Mechanisms involved in ceramide-induced cell cycle arrest in human hepatocarcinoma cells.

AIM

To investigate the effect of ceramide on the cell cycle in human hepatocarcinoma Bel7402 cells. Possible molecular mechanisms were explored.

METHODS

[3- (4, 5)-dimethylthiazol-2-yl]-2, 5-diphenyltetrazolium bromide (MTT) assay, plasmid transfection, reporter assay, FACS and Western blotting analyses were employed to investigate the effect and the related molecular mechanisms of C2-ceramide on the cell cycle of Bel7402 cells.

RESULTS

C2-ceramide was found to inhibit the growth of Bel7402 cells by inducing cell cycle arrest. During the process, the expression of p21 protein increased, while that of cyclinD1, phospho-ERK1/2 and c-myc decreased.
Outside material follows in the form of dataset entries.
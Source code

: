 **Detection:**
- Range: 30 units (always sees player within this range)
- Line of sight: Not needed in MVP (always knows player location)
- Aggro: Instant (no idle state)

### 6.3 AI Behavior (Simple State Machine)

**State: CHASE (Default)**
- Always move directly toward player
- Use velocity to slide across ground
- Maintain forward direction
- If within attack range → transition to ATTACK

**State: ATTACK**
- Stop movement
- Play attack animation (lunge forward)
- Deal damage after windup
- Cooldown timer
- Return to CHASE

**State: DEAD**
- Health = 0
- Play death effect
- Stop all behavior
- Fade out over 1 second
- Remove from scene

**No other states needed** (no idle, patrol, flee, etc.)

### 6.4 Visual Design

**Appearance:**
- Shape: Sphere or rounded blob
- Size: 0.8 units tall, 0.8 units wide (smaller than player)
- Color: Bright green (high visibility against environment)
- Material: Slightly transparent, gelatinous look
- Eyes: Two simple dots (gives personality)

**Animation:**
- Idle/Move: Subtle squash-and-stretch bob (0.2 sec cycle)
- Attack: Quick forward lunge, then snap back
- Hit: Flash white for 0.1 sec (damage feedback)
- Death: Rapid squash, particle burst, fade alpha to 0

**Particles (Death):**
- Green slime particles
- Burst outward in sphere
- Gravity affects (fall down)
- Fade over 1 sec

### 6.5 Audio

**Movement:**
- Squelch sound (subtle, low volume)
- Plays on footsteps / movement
Furthermore, the level of CDK7 was downregulated, while the transcriptional activity of PPARgamma was upregulated. Addition of GW9662, which is a PPARgamma specific antagonist, could reserve the modulation action on CDK7.

CONCLUSION

Our results support the hypothesis that cell cycle arrest induced by C2-ceramide may be mediated via accumulation of p21 and reduction of cyclinD1 and CDK7, at least partly, through PPARgamma activation. The ERK signaling pathway was involved in this process.